Pouco tempo depois, mais uma vez, o horizonte temporal se ampliou e a caminhada 1888 e 1889 se tornou evidente. Não no sentido formal (pois não pegaria bem recolocar a Monarquia no poder ou revogar a lei áurea), mas no prático. O sistema político está a ser plenamente reestruturado e reorganizado num esquema Mídia-Judiciário-Legislativo que torna praticamente impossível que qualquer tipo de perspectiva progressista volte a ser implantada no país. E a nova estruturação da economia e do mercado de trabalho implica na volta a uma economia plenamente agrário-exportadora e de exploração da mão-de-obra barata.
Examinando, contudo, o desmonte da política de defesa nacional e a rápida construção de uma política exterior de total subordinação aos interesses das grandes potências, especialmente dos Estados Unidos, fica evidente que nem o Império é o horizonte que se busca, mas o colonial, da América portuguesa. Um retorno ao passado de, ao menos, 400 anos é o que se busca nesse momento. Nada que deveria espantar, na verdade. Se o “modelo brasileiro” foi concebido naquela época e continua a beneficiar, em essência, os mesmos atores, por que não retornar ao seu início?
Em todos esses anos, o “modelo brasileiro” se revelou incrivelmente eficaz e adaptável para aquilo a que se propôs, ou seja, deixar muito ricos os senhores do país. Ele foi adaptado e modificado em alguns momentos. Vargas e mesmo os militares consideraram necessária a modernização industrial do país, ainda que em termos autoritários, enquanto boa parte das elites preferia o modelo agrário. Uma política externa independente foi buscada em alguns momentos, enquanto em outros se preferiu a simples subordinação. Ou seja, o modelo se alterou e se reconfigurou, mas nunca perdeu a sua essência. Agora, no cenário em que vivemos, seus atores e beneficiários se sentem seguros para fazê-lo retornar às suas origens.
E devem se sentir seguros, com certeza. Quem vive no Brasil não vê o menor sinal de resistência, revolta ou mesmo de consciência do que está a ocorrer. A máquina do tempo nos conduz para trás, num ritmo acelerado, e os que pagarão o pato, de verdade, não percebem ou não querem perceber. Os perdedores serão os pobres, as minorias, os empresários e microempresários que dependem de um mercado interno em desaparecimento e o país como um todo. Os vencedores serão os de sempre.

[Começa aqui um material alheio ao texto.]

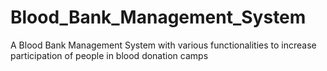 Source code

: # Blood_Bank_Management_System
 A Blood Bank Management System with various functionalities to increase participation of people in blood donation camps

Claro, a volta ao passado nunca é perfeita. Vários elementos do mundo contemporâneo estão mais do que presentes e continuarão. A pós-verdade, a manipulação via mídia e redes sociais, o ódio político exacerbado, etc. Tudo continuará e não seremos obrigados a vestir roupas do século XVII ou usar a bandeira da coroa portuguesa. Mas o sentido do atraso está ai. O arcaísmo como projeto – já dizia o título do famoso livro dos historiadores Fragoso e Florentino. Mais do que verdadeiro.
A China ambiciona ser a grande potência do século XXI. Os EUA querem continuar a ser o que são. Nós não ambicionamos nada. E nem falo aqui de uma utopia ou sonho, mas simplesmente um capitalismo (e uma democracia) moderno, como o alemão ou o coreano. Para o Brasil, o eterno presente e/ou passado, de 1617, 1517 ou anterior.
Donald Trump faz (ou tenta fazer), nos Estados Unidos, uma política neoliberal radical, mas, no discurso, a ideia é de fazer voltar o relógio da História para os anos 1950, para uma época de bons empregos industriais, sem globalização e quando as minorias não incomodavam. Já na Turquia, o plano é ir para trás de Ataturk e dos projetos de Estado laico e moderno. Os EUA marcaram sua máquina do tempo para 60 anos, os turcos para 100 anos e nós para 400 anos ou mais. Parabéns, estamos vencendo. No campeonato do atraso, somos mesmo imbatíveis.